Dataset entries →

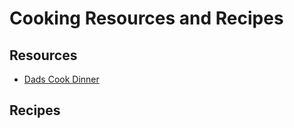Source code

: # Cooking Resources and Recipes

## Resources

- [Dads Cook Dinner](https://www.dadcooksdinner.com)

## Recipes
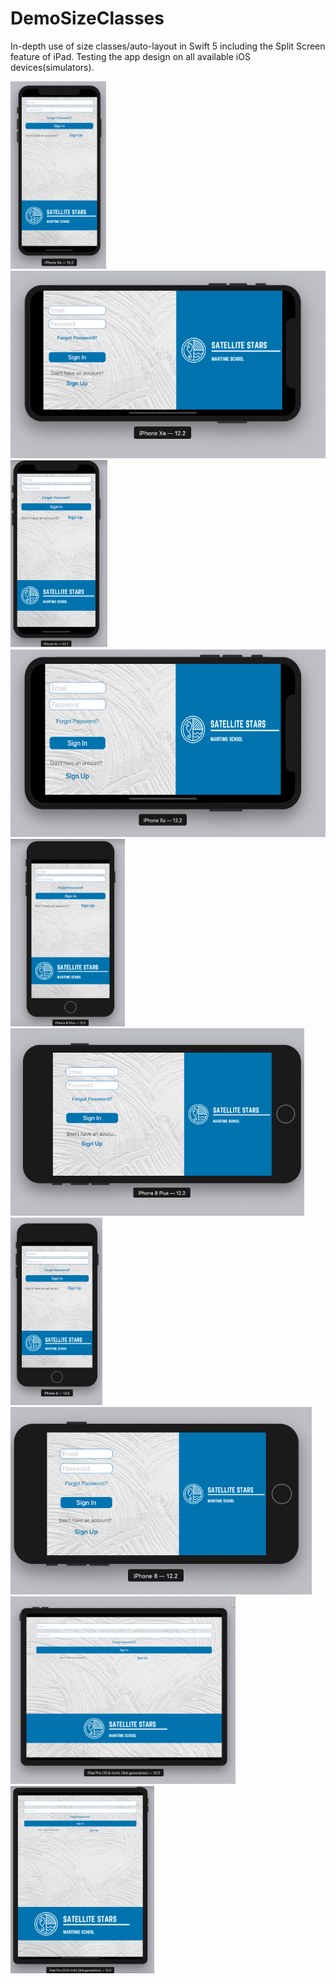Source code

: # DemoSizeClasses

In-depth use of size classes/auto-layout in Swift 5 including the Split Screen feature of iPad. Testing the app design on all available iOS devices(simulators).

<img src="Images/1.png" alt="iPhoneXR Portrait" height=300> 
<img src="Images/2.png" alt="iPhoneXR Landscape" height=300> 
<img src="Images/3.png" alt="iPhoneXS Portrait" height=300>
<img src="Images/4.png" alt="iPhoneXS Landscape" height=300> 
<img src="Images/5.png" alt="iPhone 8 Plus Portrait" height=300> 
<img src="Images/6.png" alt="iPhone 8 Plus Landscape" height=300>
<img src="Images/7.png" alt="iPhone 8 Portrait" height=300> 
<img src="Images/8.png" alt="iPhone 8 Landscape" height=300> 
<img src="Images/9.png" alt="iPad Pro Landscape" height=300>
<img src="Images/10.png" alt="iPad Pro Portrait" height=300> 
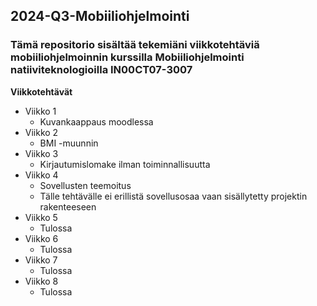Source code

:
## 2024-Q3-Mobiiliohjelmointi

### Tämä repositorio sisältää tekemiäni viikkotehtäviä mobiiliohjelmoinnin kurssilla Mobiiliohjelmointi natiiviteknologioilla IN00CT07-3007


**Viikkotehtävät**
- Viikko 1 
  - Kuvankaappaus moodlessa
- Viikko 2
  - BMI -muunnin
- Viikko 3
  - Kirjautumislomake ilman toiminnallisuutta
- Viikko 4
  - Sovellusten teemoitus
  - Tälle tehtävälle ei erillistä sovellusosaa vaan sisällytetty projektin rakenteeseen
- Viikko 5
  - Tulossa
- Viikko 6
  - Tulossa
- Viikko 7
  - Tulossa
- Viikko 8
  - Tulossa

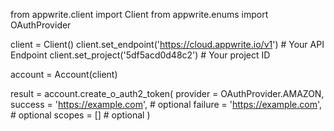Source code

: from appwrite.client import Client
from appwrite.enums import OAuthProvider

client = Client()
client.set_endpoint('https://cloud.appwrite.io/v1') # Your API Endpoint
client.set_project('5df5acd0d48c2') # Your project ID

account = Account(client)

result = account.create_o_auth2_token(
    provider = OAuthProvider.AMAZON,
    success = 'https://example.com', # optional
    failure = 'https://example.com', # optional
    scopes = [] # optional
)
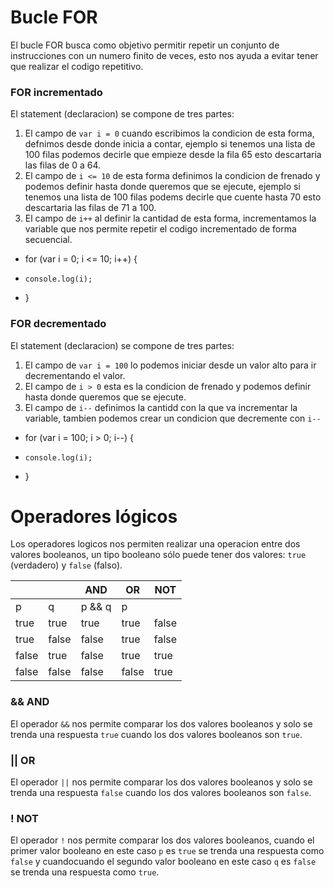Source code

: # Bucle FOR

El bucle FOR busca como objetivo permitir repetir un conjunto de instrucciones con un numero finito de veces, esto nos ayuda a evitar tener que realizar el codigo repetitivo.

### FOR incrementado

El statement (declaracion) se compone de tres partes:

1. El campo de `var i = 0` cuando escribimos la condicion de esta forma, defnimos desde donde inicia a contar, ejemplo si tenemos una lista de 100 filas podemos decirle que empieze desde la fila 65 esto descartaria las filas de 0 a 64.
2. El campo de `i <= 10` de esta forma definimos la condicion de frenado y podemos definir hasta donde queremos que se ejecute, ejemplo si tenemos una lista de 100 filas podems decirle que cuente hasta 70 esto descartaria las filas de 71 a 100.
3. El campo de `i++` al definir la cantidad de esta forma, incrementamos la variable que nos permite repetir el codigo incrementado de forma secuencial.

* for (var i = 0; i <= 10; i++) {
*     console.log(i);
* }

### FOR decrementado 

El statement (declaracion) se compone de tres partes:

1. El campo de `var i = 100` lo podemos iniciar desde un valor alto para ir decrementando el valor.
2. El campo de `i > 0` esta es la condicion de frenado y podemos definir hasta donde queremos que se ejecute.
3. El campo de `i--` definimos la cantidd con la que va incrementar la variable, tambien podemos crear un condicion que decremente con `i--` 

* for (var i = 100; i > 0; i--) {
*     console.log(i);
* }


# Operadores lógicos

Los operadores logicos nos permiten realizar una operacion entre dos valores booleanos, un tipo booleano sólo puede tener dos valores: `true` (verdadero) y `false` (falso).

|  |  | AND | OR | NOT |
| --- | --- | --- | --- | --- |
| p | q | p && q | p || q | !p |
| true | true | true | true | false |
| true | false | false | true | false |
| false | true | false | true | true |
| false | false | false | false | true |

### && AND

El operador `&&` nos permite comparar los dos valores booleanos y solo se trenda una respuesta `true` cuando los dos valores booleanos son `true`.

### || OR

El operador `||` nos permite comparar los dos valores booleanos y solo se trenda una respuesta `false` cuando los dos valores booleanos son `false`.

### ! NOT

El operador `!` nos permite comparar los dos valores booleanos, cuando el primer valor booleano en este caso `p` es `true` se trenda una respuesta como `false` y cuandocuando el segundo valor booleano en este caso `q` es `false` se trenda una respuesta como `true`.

What is needed → Find every line above that contains the word "Mobiiliohjelmointi", and return each one.

Answer section →
## 2024-Q3-Mobiiliohjelmointi
### Tämä repositorio sisältää tekemiäni viikkotehtäviä mobiiliohjelmoinnin kurssilla Mobiiliohjelmointi natiiviteknologioilla IN00CT07-3007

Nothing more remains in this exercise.